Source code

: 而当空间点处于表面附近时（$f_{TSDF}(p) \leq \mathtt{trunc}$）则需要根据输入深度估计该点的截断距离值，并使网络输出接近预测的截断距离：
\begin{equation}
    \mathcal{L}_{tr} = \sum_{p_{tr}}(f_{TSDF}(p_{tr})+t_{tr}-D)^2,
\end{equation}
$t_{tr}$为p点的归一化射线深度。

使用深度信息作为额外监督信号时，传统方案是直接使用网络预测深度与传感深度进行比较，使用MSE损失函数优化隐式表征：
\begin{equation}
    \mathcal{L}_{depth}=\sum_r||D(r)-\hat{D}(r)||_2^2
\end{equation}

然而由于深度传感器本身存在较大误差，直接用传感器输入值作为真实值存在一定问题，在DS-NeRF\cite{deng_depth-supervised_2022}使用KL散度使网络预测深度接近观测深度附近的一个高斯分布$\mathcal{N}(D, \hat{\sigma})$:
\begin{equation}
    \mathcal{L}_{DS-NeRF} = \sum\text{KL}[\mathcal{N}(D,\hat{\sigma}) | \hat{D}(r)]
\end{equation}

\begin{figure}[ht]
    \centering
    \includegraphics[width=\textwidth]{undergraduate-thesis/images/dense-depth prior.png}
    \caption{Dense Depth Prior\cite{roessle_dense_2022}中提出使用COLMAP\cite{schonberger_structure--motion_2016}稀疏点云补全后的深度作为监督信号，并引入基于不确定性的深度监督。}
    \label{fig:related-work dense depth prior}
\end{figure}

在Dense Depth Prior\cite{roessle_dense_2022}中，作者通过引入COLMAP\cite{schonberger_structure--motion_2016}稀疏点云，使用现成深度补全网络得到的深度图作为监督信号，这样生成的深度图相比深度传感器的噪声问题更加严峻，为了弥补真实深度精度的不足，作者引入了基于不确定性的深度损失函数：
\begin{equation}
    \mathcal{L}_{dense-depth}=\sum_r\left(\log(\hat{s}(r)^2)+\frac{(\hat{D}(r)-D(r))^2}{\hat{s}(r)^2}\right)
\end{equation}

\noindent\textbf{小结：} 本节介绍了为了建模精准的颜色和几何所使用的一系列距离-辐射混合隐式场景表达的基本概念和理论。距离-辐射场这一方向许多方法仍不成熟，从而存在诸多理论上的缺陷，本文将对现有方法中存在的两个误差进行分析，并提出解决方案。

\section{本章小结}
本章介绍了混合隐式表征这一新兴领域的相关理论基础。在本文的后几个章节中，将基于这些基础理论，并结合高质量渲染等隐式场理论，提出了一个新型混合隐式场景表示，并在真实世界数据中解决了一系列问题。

+++

• **Exercise instructions**: Filter the listing so that only lines holding the word "TSDF" remain, and copy those lines.

• **Task result**:
: 而当空间点处于表面附近时（$f_{TSDF}(p) \leq \mathtt{trunc}$）则需要根据输入深度估计该点的截断距离值，并使网络输出接近预测的截断距离：
    \mathcal{L}_{tr} = \sum_{p_{tr}}(f_{TSDF}(p_{tr})+t_{tr}-D)^2,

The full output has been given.